Exercise prompt →
Write out all of the entries that follow, word for word, but skip the pictures.

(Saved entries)
━━━━━━━━━━
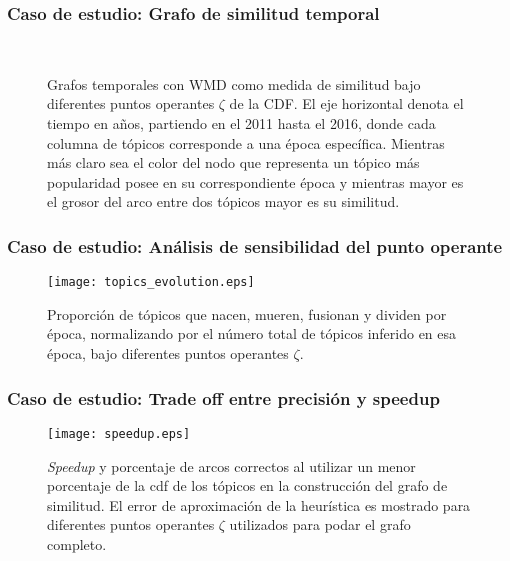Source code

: \documentclass[
	spanish, %
	aspectratio=43, %
	hyperref={pdfencoding=auto,psdextra},
	xcolor={dvipsnames,table,usenames},
]{beamer}
\begin{document}
\begin{frame}[t]
\frametitle{Caso de estudio: Grafo de similitud temporal}

\vspace*{-0.2in}
\begin{figure}
\\
\caption{Grafos temporales con WMD como medida de similitud bajo diferentes puntos operantes $\zeta$ de la CDF. El eje horizontal denota el tiempo en años, partiendo en el 2011 hasta el 2016, donde cada columna de tópicos corresponde a una época específica. Mientras más claro sea el color del nodo que representa un tópico más popularidad posee en su correspondiente época y mientras mayor es el grosor del arco entre dos tópicos mayor es su similitud.}
\label{img:temporal_similarity_graphs}
\end{figure}

\end{frame}


\begin{frame}[t]
\frametitle{Caso de estudio: Análisis de sensibilidad del punto operante}
\begin{figure}

\vspace*{-0.2in}
\texttt{[image: topics\_evolution.eps]}
\caption{Proporción de tópicos que nacen, mueren, fusionan y dividen por época, normalizando por el número total de tópicos inferido en esa época, bajo diferentes puntos operantes $\zeta$.}
\label{img:topics_evolution}
\end{figure}

\end{frame}


\begin{frame}[t]
\frametitle{Caso de estudio: Trade off entre precisión y speedup}
\vspace*{-0.2in}
\begin{figure}
\texttt{[image: speedup.eps]}
\caption{\textit{Speedup} y porcentaje de arcos correctos al utilizar un menor porcentaje de la cdf de los tópicos en la construcción del grafo de similitud. El error de aproximación de la heurística es mostrado para diferentes puntos operantes $\zeta$ utilizados para podar el grafo completo.} 
\label{img:speedup}
\end{figure}

\end{frame}
\end{document}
━━━━━━━━━━
Task answer →
Source code

: \documentclass[
	spanish, %
	aspectratio=43, %
	hyperref={pdfencoding=auto,psdextra},
	xcolor={dvipsnames,table,usenames},
]{beamer}
\begin{document}
\begin{frame}[t]
\frametitle{Caso de estudio: Grafo de similitud temporal}

\vspace*{-0.2in}
\begin{figure}
\\
\caption{Grafos temporales con WMD como medida de similitud bajo diferentes puntos operantes $\zeta$ de la CDF. El eje horizontal denota el tiempo en años, partiendo en el 2011 hasta el 2016, donde cada columna de tópicos corresponde a una época específica. Mientras más claro sea el color del nodo que representa un tópico más popularidad posee en su correspondiente época y mientras mayor es el grosor del arco entre dos tópicos mayor es su similitud.}
\label{img:temporal_similarity_graphs}
\end{figure}

\end{frame}


\begin{frame}[t]
\frametitle{Caso de estudio: Análisis de sensibilidad del punto operante}
\begin{figure}

\vspace*{-0.2in}
\texttt{[image: topics\_evolution.eps]}
\caption{Proporción de tópicos que nacen, mueren, fusionan y dividen por época, normalizando por el número total de tópicos inferido en esa época, bajo diferentes puntos operantes $\zeta$.}
\label{img:topics_evolution}
\end{figure}

\end{frame}


\begin{frame}[t]
\frametitle{Caso de estudio: Trade off entre precisión y speedup}
\vspace*{-0.2in}
\begin{figure}
\texttt{[image: speedup.eps]}
\caption{\textit{Speedup} y porcentaje de arcos correctos al utilizar un menor porcentaje de la cdf de los tópicos en la construcción del grafo de similitud. El error de aproximación de la heurística es mostrado para diferentes puntos operantes $\zeta$ utilizados para podar el grafo completo.} 
\label{img:speedup}
\end{figure}

\end{frame}
\end{document}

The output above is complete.